▸ Task data
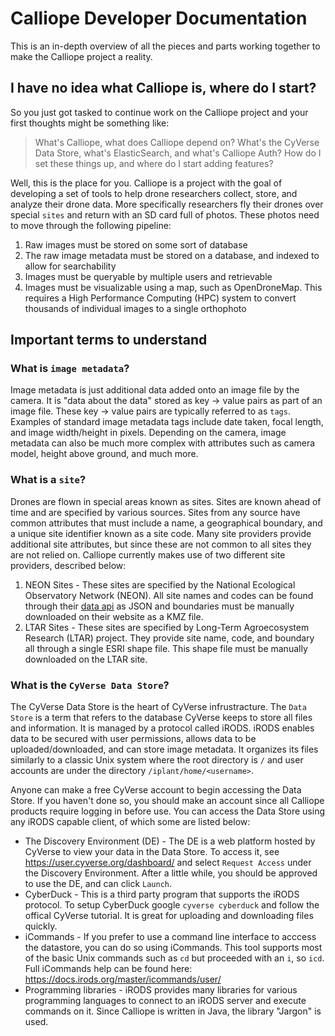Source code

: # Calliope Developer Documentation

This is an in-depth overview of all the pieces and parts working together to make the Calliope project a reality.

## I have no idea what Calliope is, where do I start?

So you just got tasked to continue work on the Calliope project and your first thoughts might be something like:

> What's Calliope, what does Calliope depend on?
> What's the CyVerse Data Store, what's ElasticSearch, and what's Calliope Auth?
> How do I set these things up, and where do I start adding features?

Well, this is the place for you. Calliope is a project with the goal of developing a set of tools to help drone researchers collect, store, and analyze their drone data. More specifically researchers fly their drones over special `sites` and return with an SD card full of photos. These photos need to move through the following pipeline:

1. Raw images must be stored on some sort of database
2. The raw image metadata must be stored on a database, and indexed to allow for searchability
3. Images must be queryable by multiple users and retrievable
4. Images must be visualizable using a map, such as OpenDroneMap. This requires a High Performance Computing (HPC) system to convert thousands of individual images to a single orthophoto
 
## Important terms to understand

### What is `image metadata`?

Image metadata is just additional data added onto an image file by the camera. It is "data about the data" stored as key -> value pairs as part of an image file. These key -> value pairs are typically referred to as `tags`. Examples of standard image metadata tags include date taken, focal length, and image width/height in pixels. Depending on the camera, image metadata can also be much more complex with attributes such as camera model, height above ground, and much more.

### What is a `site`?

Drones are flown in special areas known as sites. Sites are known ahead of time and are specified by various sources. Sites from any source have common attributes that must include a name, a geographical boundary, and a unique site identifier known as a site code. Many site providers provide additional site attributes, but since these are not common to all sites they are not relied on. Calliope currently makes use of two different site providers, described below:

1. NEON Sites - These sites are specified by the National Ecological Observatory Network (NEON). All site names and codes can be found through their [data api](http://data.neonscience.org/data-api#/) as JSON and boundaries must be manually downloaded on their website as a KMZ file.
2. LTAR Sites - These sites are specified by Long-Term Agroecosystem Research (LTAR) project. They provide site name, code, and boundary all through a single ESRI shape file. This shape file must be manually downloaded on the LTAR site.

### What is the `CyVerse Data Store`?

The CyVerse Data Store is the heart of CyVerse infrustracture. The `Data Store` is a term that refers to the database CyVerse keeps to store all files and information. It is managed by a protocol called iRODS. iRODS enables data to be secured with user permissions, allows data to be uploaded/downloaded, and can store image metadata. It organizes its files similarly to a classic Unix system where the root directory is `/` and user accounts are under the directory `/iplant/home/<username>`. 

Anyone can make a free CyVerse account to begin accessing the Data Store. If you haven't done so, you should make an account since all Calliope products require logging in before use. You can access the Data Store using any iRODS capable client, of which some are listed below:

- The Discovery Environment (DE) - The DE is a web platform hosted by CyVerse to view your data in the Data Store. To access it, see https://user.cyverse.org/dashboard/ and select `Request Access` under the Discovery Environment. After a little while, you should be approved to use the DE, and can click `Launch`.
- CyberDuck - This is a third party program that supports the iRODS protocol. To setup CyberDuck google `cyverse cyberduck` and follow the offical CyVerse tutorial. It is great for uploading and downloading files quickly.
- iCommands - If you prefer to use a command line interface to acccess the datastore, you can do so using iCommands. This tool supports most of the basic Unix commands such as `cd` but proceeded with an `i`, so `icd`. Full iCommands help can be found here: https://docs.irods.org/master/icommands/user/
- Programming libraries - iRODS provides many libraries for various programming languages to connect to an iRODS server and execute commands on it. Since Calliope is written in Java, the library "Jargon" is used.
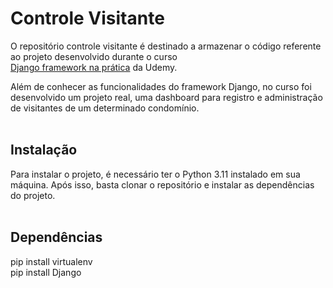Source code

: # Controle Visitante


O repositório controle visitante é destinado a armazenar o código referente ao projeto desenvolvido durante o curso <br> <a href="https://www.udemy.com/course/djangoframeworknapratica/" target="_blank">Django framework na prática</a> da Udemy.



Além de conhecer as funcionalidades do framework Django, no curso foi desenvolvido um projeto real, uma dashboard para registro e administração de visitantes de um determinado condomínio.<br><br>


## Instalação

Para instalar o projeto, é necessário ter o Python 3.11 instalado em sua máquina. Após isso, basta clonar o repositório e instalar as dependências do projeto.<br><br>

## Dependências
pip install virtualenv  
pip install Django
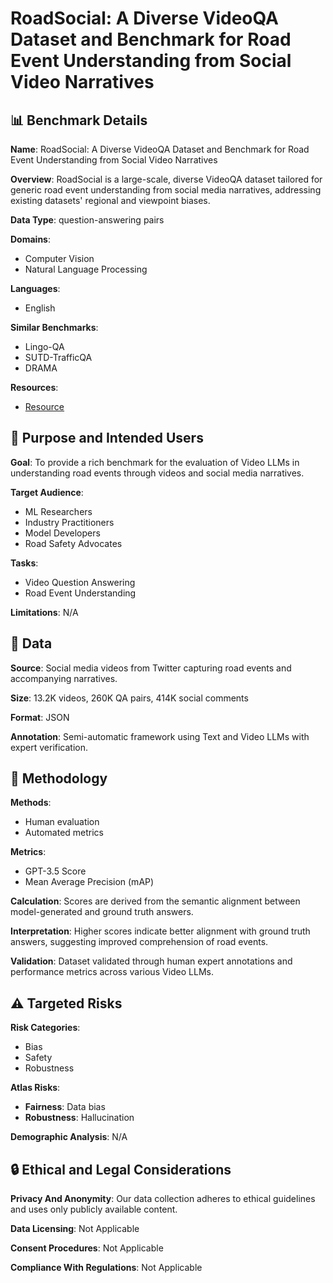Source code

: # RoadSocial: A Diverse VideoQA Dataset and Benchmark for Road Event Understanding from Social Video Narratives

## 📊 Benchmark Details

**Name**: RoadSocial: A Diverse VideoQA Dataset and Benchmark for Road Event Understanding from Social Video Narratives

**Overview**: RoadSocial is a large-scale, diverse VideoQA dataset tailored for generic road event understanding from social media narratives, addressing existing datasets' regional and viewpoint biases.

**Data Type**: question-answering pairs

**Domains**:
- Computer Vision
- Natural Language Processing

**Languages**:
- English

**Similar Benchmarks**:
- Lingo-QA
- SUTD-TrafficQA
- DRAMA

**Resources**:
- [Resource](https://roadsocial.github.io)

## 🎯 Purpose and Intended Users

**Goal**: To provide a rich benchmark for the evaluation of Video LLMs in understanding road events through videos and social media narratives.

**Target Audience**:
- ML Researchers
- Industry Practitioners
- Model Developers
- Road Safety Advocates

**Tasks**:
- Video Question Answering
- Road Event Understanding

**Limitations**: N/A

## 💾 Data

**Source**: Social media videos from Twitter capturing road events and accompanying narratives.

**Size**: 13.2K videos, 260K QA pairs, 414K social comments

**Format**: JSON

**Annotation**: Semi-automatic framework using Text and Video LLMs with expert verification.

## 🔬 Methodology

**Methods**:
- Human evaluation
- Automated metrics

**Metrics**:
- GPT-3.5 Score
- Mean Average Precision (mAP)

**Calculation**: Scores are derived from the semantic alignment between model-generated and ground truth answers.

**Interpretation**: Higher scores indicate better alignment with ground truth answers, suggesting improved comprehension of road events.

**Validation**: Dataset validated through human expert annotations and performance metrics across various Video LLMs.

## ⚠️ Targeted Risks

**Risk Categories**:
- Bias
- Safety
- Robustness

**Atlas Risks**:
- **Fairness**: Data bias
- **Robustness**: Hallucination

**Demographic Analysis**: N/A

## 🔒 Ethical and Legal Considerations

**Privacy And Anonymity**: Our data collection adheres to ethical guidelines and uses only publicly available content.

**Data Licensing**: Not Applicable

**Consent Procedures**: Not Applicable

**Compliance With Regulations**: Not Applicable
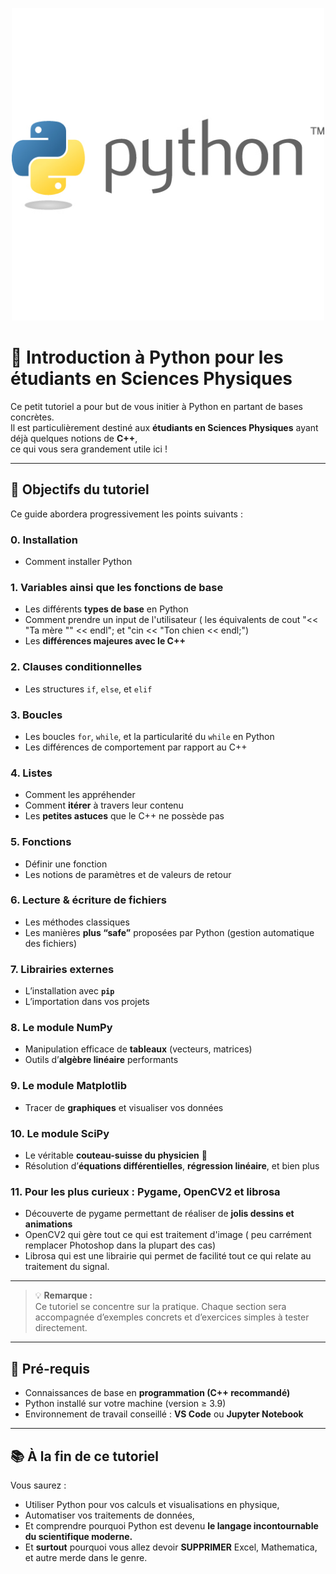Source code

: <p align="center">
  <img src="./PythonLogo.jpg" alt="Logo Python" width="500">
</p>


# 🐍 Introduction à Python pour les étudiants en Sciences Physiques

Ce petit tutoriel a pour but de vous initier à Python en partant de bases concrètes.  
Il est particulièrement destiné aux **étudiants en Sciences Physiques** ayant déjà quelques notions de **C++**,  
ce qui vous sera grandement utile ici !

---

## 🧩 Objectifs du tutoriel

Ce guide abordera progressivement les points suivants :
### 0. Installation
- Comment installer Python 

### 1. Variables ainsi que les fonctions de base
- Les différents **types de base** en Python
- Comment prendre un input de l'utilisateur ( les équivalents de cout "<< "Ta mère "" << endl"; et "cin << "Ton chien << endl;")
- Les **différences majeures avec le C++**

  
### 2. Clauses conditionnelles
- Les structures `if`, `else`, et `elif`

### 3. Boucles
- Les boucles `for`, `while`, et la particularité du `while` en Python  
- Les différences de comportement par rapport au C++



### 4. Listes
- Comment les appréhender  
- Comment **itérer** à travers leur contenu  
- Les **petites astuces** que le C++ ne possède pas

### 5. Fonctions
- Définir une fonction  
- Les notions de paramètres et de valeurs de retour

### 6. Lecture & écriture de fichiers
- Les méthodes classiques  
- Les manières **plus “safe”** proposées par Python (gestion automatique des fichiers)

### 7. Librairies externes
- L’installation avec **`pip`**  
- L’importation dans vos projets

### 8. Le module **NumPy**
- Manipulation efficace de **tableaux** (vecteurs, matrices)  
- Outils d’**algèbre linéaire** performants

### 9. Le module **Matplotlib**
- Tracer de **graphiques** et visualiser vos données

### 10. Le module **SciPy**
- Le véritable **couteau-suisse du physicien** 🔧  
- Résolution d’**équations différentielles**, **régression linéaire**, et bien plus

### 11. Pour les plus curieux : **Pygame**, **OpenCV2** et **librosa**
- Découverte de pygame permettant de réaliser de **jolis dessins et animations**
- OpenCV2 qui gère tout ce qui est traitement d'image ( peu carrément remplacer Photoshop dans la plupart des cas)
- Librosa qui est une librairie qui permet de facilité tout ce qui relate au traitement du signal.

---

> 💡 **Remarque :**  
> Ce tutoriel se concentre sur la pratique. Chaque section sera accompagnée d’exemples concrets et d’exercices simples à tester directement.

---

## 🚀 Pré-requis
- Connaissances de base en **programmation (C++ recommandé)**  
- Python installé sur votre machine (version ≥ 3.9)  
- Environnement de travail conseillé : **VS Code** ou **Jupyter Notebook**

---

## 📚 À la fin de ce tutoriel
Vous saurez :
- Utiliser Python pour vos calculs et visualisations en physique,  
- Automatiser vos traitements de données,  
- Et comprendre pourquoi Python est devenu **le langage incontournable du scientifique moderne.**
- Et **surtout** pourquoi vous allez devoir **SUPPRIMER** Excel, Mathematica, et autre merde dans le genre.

▸ What this task involves
Find every line above where the word "found" occurs, and copy that line.

▸ Worked solution
1. NEON Sites - These sites are specified by the National Ecological Observatory Network (NEON). All site names and codes can be found through their [data api](http://data.neonscience.org/data-api#/) as JSON and boundaries must be manually downloaded on their website as a KMZ file.
- iCommands - If you prefer to use a command line interface to acccess the datastore, you can do so using iCommands. This tool supports most of the basic Unix commands such as `cd` but proceeded with an `i`, so `icd`. Full iCommands help can be found here: https://docs.irods.org/master/icommands/user/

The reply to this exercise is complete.